Hal ini secara tidak langsung akan mematikan demokrasi yang pelan-pelan dibangun di Indonesia pasca reformasi 1998. Pasalnya, demokrasi baru bisa tumbuh dengan adanya kebebasan masyarakat. Kebebasan berekspresi, bersuara, berpendapat dan berkumpul. Dan kebebasan itu baru bisa diperoleh dengan bantuan prangkat media massa, sebagai lidah, telinga dan mata publik. Dengan demikian demokrasi yang merupakan sistem politik yang bersendikan kedaultan rakyat, dimana rakyat dapat berpartisipasi dalam proses politik dapat berjalan lancar. So.. jika pers dihalang-halangi maka kesempatan masyarakat untuk mendapatkan hak-haknya tadi akan terhambat.
Pers adalah pilar ke empat demokrasi, jika ketiga pilar lainnya yakni Parlemen, eksekutif, dan Yudikatif belum dapat dipercaya, pilihan tepat untuk kita jadikan pedoman adalah pers.
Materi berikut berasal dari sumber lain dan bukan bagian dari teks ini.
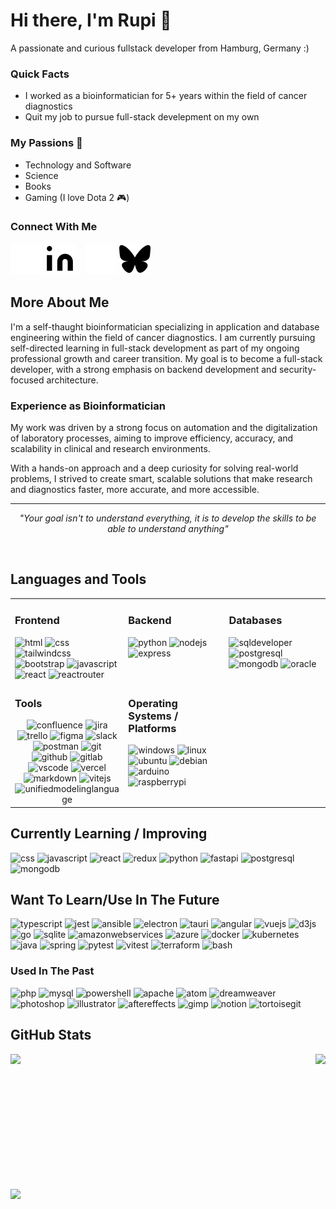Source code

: # Hi there, I'm Rupi 👋

A passionate and curious fullstack developer from Hamburg, Germany :)

### Quick Facts

-   I worked as a bioinformatician for 5+ years within the field of cancer diagnostics
-   Quit my job to pursue full-stack develepment on my own

### My Passions&nbsp;🧡

-   Technology and Software
-   Science
-   Books
-   Gaming (I love Dota 2&nbsp;🎮)

### Connect With Me

[![website](./img/linkedin-light.svg)](https://www.linkedin.com/in/dev-rupinder-singh/#gh-light-mode-only)
[![website](./img/linkedin-dark.svg)](https://www.linkedin.com/in/dev-rupinder-singh/#gh-dark-mode-only)
&nbsp;&nbsp;
[![website](./img/bluesky-light.svg)](https://bsky.app/profile/devpellia.bsky.social#gh-light-mode-only)
[![website](./img/bluesky-dark.svg)](https://bsky.app/profile/devpellia.bsky.social#gh-dark-mode-only)

## More About Me

I'm a self-thaught bioinformatician specializing in application and database engineering within the field of cancer diagnostics. I am currently pursuing self-directed learning in full-stack development as part of my ongoing professional growth and career transition. My goal is to become a full-stack developer, with a strong emphasis on backend development and security-focused architecture.

### Experience as Bioinformatician

My work was driven by a strong focus on automation and the digitalization of laboratory processes, aiming to improve efficiency, accuracy, and scalability in clinical and research environments.

With a hands-on approach and a deep curiosity for solving real-world problems, I strived to create smart, scalable solutions that make research and diagnostics faster, more accurate, and more accessible.

---

<p align="center"><i>"Your goal isn't to understand everything, it is to develop the skills to be able to understand anything"</i></p>
</br>

## Languages and Tools

<table><tr><td valign="top" width="33%">

### Frontend

<div>
    <img src="https://cdn.jsdelivr.net/gh/devicons/devicon@latest/icons/html5/html5-original.svg" alt="html" width="35" height="35"/>
    <img src="https://cdn.jsdelivr.net/gh/devicons/devicon@latest/icons/css3/css3-original.svg" alt="css" width="35" height="35"/>
    <img src="https://cdn.jsdelivr.net/gh/devicons/devicon@latest/icons/tailwindcss/tailwindcss-original.svg" alt="tailwindcss" width="35" height="35"/>
    <img src="https://cdn.jsdelivr.net/gh/devicons/devicon@latest/icons/bootstrap/bootstrap-original.svg" alt="bootstrap" width="35" >
    <img src="https://cdn.jsdelivr.net/gh/devicons/devicon@latest/icons/javascript/javascript-original.svg" alt="javascript" width="35" height="35"/>
    <img src="https://cdn.jsdelivr.net/gh/devicons/devicon@latest/icons/react/react-original.svg" alt="react" width="35" height="35"/>
    <img src="https://cdn.jsdelivr.net/gh/devicons/devicon@latest/icons/reactrouter/reactrouter-original.svg" alt="reactrouter" width="35" height="35"/>
</div>

</td><td valign="top" width="33%">

### Backend

<div>
    <img src="https://cdn.jsdelivr.net/gh/devicons/devicon@latest/icons/python/python-original.svg" alt="python" width="35" height="35"/>
    <img src="https://cdn.jsdelivr.net/gh/devicons/devicon@latest/icons/nodejs/nodejs-original.svg" alt="nodejs" width="35" height="35"/>
    <img src="https://cdn.jsdelivr.net/gh/devicons/devicon@latest/icons/express/express-original.svg" alt="express" width="35" height="35"/>
</div>

 </td><td valign="top" width="33%">

### Databases

<div>
    <img src="https://cdn.jsdelivr.net/gh/devicons/devicon@latest/icons/sqldeveloper/sqldeveloper-original.svg" alt="sqldeveloper" width="35" height="35"/>
    <img src="https://cdn.jsdelivr.net/gh/devicons/devicon@latest/icons/postgresql/postgresql-original.svg" alt="postgresql" width="35" height="35"/>
    <img src="https://cdn.jsdelivr.net/gh/devicons/devicon@latest/icons/mongodb/mongodb-original.svg" alt="mongodb" width="35" height="35"/>
    <img src="https://cdn.jsdelivr.net/gh/devicons/devicon@latest/icons/oracle/oracle-original.svg" alt="oracle" width="35" height="35"/>
</div>

</td></tr>
<tr><td valign="top" width="33%">

### Tools

<div align="center">
    <img src="https://cdn.jsdelivr.net/gh/devicons/devicon@latest/icons/confluence/confluence-original.svg" alt="confluence" width="35" height="35"/>
    <img src="https://cdn.jsdelivr.net/gh/devicons/devicon@latest/icons/jira/jira-original.svg" alt="jira" width="35" height="35"/>
    <img src="https://cdn.jsdelivr.net/gh/devicons/devicon@latest/icons/trello/trello-original.svg" alt="trello" width="35" height="35"/>
    <img src="https://cdn.jsdelivr.net/gh/devicons/devicon@latest/icons/figma/figma-original.svg" alt="figma" width="35" height="35"/>
    <img src="https://cdn.jsdelivr.net/gh/devicons/devicon@latest/icons/slack/slack-original.svg" alt="slack" width="35" height="35"/>
    <img src="https://cdn.jsdelivr.net/gh/devicons/devicon@latest/icons/postman/postman-original.svg" alt="postman" width="35" height="35"/>
    <img src="https://cdn.jsdelivr.net/gh/devicons/devicon@latest/icons/git/git-original.svg" alt="git" width="35" height="35"/>
    <img src="https://cdn.jsdelivr.net/gh/devicons/devicon@latest/icons/github/github-original.svg" alt="github" width="35" height="35"/>
    <img src="https://cdn.jsdelivr.net/gh/devicons/devicon@latest/icons/gitlab/gitlab-original.svg" alt="gitlab" width="35" height="35"/>
    <img src="https://cdn.jsdelivr.net/gh/devicons/devicon@latest/icons/vscode/vscode-original.svg" alt="vscode" width="35" height="35"/>
    <img src="https://cdn.jsdelivr.net/gh/devicons/devicon@latest/icons/vercel/vercel-original.svg" alt="vercel" width="35" height="35"/>
    <img src="https://cdn.jsdelivr.net/gh/devicons/devicon@latest/icons/markdown/markdown-original.svg" alt="markdown" width="35" height="35"/>
    <img src="https://cdn.jsdelivr.net/gh/devicons/devicon@latest/icons/vitejs/vitejs-original.svg" alt="vitejs" width="35" height="35"/>
    <img src="https://cdn.jsdelivr.net/gh/devicons/devicon@latest/icons/unifiedmodelinglanguage/unifiedmodelinglanguage-original.svg" alt="unifiedmodelinglanguage" width="35" height="35"/>
</div>
</td><td valign="top" width="33%">
<!-- 
- Affinity Designer
- Affinity Photo
- OBS
- render
 -->

<!--
- Pascal
- Delphi
- MySQL x
 -->

### Operating Systems / Platforms

<div>
    <img src="https://cdn.jsdelivr.net/gh/devicons/devicon@latest/icons/windows11/windows11-original.svg" alt="windows" width="35" height="35"/>
    <img src="https://cdn.jsdelivr.net/gh/devicons/devicon@latest/icons/linux/linux-original.svg" alt="linux" width="35" height="35"/>
    <img src="https://cdn.jsdelivr.net/gh/devicons/devicon@latest/icons/ubuntu/ubuntu-original.svg" alt="ubuntu" width="35" height="35"/>
    <img src="https://cdn.jsdelivr.net/gh/devicons/devicon@latest/icons/debian/debian-original.svg" alt="debian" width="35" height="35"/>
    <img src="https://cdn.jsdelivr.net/gh/devicons/devicon@latest/icons/arduino/arduino-original.svg" alt="arduino" width="35" height="35"/>
    <img src="https://cdn.jsdelivr.net/gh/devicons/devicon@latest/icons/raspberrypi/raspberrypi-original.svg" alt="raspberrypi" width="35" height="35"/>
</div>
</td></tr></table>

<!--
- Raspberrypi x
- Arduino
 -->

## Currently Learning / Improving

<div>
    <img src="https://cdn.jsdelivr.net/gh/devicons/devicon@latest/icons/css3/css3-original.svg" alt="css" width="35" height="35"/>
    <img src="https://cdn.jsdelivr.net/gh/devicons/devicon@latest/icons/javascript/javascript-original.svg" alt="javascript" width="35" height="35"/>
    <img src="https://cdn.jsdelivr.net/gh/devicons/devicon@latest/icons/react/react-original.svg" alt="react" width="35" height="35"/>
        <img src="https://cdn.jsdelivr.net/gh/devicons/devicon@latest/icons/redux/redux-original.svg" alt="redux" width="35" height="35"/>
    <img src="https://cdn.jsdelivr.net/gh/devicons/devicon@latest/icons/python/python-original.svg" alt="python" width="35" height="35"/>
    <img src="https://cdn.jsdelivr.net/gh/devicons/devicon@latest/icons/fastapi/fastapi-original.svg" alt="fastapi" width="35" height="35"/>
    <img src="https://cdn.jsdelivr.net/gh/devicons/devicon@latest/icons/postgresql/postgresql-original.svg" alt="postgresql" width="35" height="35"/>
    <img src="https://cdn.jsdelivr.net/gh/devicons/devicon@latest/icons/mongodb/mongodb-original.svg" alt="mongodb" width="35" height="35"/>
</div>

## Want To Learn/Use In The Future

<div>
    <img src="https://cdn.jsdelivr.net/gh/devicons/devicon@latest/icons/typescript/typescript-original.svg" alt="typescript" width="35" height="35"/>
    <img src="https://cdn.jsdelivr.net/gh/devicons/devicon@latest/icons/jest/jest-plain.svg" alt="jest" width="35" height="35"/>
    <img src="https://cdn.jsdelivr.net/gh/devicons/devicon@latest/icons/ansible/ansible-plain.svg" alt="ansible" width="35" height="35"/>
    <!-- <img src="https://cdn.jsdelivr.net/gh/devicons/devicon@latest/icons/jenkins/jenkins-original.svg" alt="jenkins" width="35" height="35"/> -->
    <!-- <img src="https://cdn.jsdelivr.net/gh/devicons/devicon@latest/icons/lua/lua-original.svg" alt="lua" width="35" height="35"/> -->
    <!-- <img src="https://cdn.jsdelivr.net/gh/devicons/devicon@latest/icons/godot/godot-original.svg" alt="godot" width="35" height="35"/> -->
    <img src="https://cdn.jsdelivr.net/gh/devicons/devicon@latest/icons/electron/electron-original.svg" alt="electron" width="35" height="35"/>
    <img src="https://cdn.jsdelivr.net/gh/devicons/devicon@latest/icons/tauri/tauri-original.svg" alt="tauri" width="35" height="35"/>
    <img src="https://cdn.jsdelivr.net/gh/devicons/devicon@latest/icons/angular/angular-original.svg" alt="angular" width="35" height="35"/>
    <img src="https://cdn.jsdelivr.net/gh/devicons/devicon@latest/icons/vuejs/vuejs-original.svg" alt="vuejs" width="35" height="35"/>
    <!-- <img src="https://cdn.jsdelivr.net/gh/devicons/devicon@latest/icons/svelte/svelte-original.svg" alt="svelte" width="35" height="35"/> -->
    <img src="https://cdn.jsdelivr.net/gh/devicons/devicon@latest/icons/d3js/d3js-original.svg" alt="d3js" width="35" height="35"/>
    <img src="https://cdn.jsdelivr.net/gh/devicons/devicon@latest/icons/go/go-original-wordmark.svg" alt="go" width="35" height="35"/>
    <!-- <img src="https://cdn.jsdelivr.net/gh/devicons/devicon@latest/icons/hugo/hugo-original.svg" alt="hugo" width="35" height="35"/> -->
    <img src="https://cdn.jsdelivr.net/gh/devicons/devicon@latest/icons/sqlite/sqlite-original.svg" alt="sqlite" width="35" height="35"/>
    <img src="https://cdn.jsdelivr.net/gh/devicons/devicon@latest/icons/amazonwebservices/amazonwebservices-plain-wordmark.svg" alt="amazonwebservices" width="35" height="35"/>
    <img src="https://cdn.jsdelivr.net/gh/devicons/devicon@latest/icons/azure/azure-original.svg" alt="azure" width="35" height="35"/>
    <img src="https://cdn.jsdelivr.net/gh/devicons/devicon@latest/icons/docker/docker-original.svg" alt="docker" width="35" height="35"/>
    <img src="https://cdn.jsdelivr.net/gh/devicons/devicon@latest/icons/kubernetes/kubernetes-original.svg" alt="kubernetes" width="35" height="35"/>
    <img src="https://cdn.jsdelivr.net/gh/devicons/devicon@latest/icons/java/java-original.svg" alt="java" width="35" height="35"/>
    <img src="https://cdn.jsdelivr.net/gh/devicons/devicon@latest/icons/spring/spring-original.svg" alt="spring" width="35" height="35"/>
    <img src="https://cdn.jsdelivr.net/gh/devicons/devicon@latest/icons/pytest/pytest-original.svg" alt="pytest" width="35" height="35"/>
    <img src="https://cdn.jsdelivr.net/gh/devicons/devicon@latest/icons/vitest/vitest-original.svg" alt="vitest" width="35" height="35"/>
    <img src="https://cdn.jsdelivr.net/gh/devicons/devicon@latest/icons/terraform/terraform-original.svg" alt="terraform" width="35" height="35"/>
    <img src="https://cdn.jsdelivr.net/gh/devicons/devicon@latest/icons/bash/bash-original.svg" alt="bash" width="35" height="35"/>
</div>

### Used In The Past

<img src="https://cdn.jsdelivr.net/gh/devicons/devicon@latest/icons/php/php-original.svg" alt="php" width="35" height="35"/>
<img src="https://cdn.jsdelivr.net/gh/devicons/devicon@latest/icons/mysql/mysql-original.svg" alt="mysql" width="35" height="35"/>
<img src="https://cdn.jsdelivr.net/gh/devicons/devicon@latest/icons/powershell/powershell-original.svg" alt="powershell" width="35" height="35"/>
<img src="https://cdn.jsdelivr.net/gh/devicons/devicon@latest/icons/apache/apache-original.svg" alt="apache" width="35" height="35"/>
<img src="https://cdn.jsdelivr.net/gh/devicons/devicon@latest/icons/atom/atom-original.svg" alt="atom" width="35" height="35"/>
<img src="https://cdn.jsdelivr.net/gh/devicons/devicon@latest/icons/dreamweaver/dreamweaver-original.svg" alt="dreamweaver" width="35" height="35"/>
<img src="https://cdn.jsdelivr.net/gh/devicons/devicon@latest/icons/photoshop/photoshop-original.svg" alt="photoshop" width="35" height="35"/>
<img src="https://cdn.jsdelivr.net/gh/devicons/devicon@latest/icons/illustrator/illustrator-plain.svg" alt="illustrator" width="35" height="35"/>
<img src="https://cdn.jsdelivr.net/gh/devicons/devicon@latest/icons/aftereffects/aftereffects-original.svg" alt="aftereffects" width="35" height="35"/>
<img src="https://cdn.jsdelivr.net/gh/devicons/devicon@latest/icons/gimp/gimp-original.svg" alt="gimp" width="35" height="35"/>
<img src="https://cdn.jsdelivr.net/gh/devicons/devicon@latest/icons/notion/notion-original.svg" alt="notion" width="35" height="35"/>
<img src="https://cdn.jsdelivr.net/gh/devicons/devicon@latest/icons/tortoisegit/tortoisegit-original.svg" alt="tortoisegit" width="35" height="35"/>
<!-- netbeans -->

## GitHub Stats

 <div style="display: flex; flex-direction: column; flex; gap: 1rem;">
    <div style="display: flex; flex-direction: row; flex; gap: 1rem; justify-content: space-between;">
        <img height=200 src="https://github-readme-stats-amber-kappa-46.vercel.app/api?username=pellia&show_icons=github&hide_icon=true" />
        <img height=200 src="https://github-readme-stats-amber-kappa-46.vercel.app/api/top-langs?username=pellia&layout=compact&langs_count=6&card_width=300" />
    </div>
    <img style="width: 100%" src="https://streak-stats.demolab.com?user=pellia&mode=daily&card_width=700&card_height=200)">
 </div>

<!-- ## Weekly Development Activity

[![Weekly Development Activity](https://github-readme-stats-amber-kappa-46.vercel.app/api/wakatime?username=pellia)](https://github.com/pellia/github-readme-stats) -->
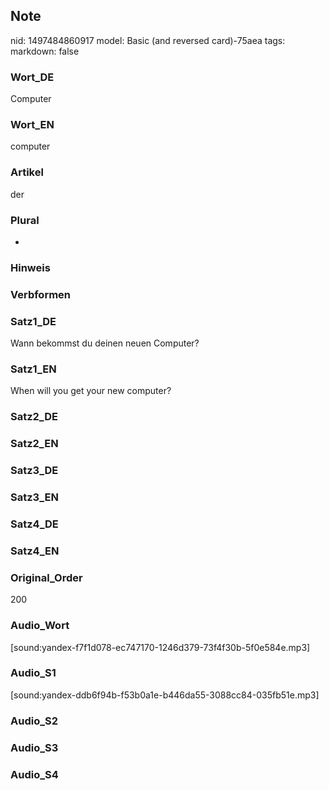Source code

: ## Note
nid: 1497484860917
model: Basic (and reversed card)-75aea
tags: 
markdown: false

### Wort_DE
Computer

### Wort_EN
computer

### Artikel
der

### Plural
-

### Hinweis


### Verbformen


### Satz1_DE
Wann bekommst du deinen neuen Computer?

### Satz1_EN
When will you get your new computer?

### Satz2_DE


### Satz2_EN


### Satz3_DE


### Satz3_EN


### Satz4_DE


### Satz4_EN


### Original_Order
200

### Audio_Wort
[sound:yandex-f7f1d078-ec747170-1246d379-73f4f30b-5f0e584e.mp3]

### Audio_S1
[sound:yandex-ddb6f94b-f53b0a1e-b446da55-3088cc84-035fb51e.mp3]

### Audio_S2


### Audio_S3


### Audio_S4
Pers bukan sekadar mengkritik pemerintah atau sistem yang melingkupinya, tapi juga turut meningkatkan kecerdasan kehidupan bangsa. Jangan sampai tindakan untuk tidak menghormati UU Pers no. 40 ini adalah upaya untuk membawa kita ke iklim otoriter seperti sebelum jatuhnya rezim Suharto. Pada saat itu pers tak punya gigi untuk mengkritik, kalau taringnya tumbuh, dengan cepat dirontokkan. Beragam kasus yang telah merekam tindak kriminalisasi pers pada saat itu, macam pembredelan media yang kritis.
Sepertinya ini cocok dengan prinsip holisme historis P.K Ojong, pendiri penerbitan Harian Kompas, yang selalu melihat peristiwa kecil dalam proses sejarah yang besar. Dalam etos P.K Ojong menanam sebatang pohon di halaman rumah adalah bagian dari rencana nasional untuk penghijauan, sedangkan menebang sebatang pohon di pinggir jalan adalah awal dari hancurnya lingkungan hidup.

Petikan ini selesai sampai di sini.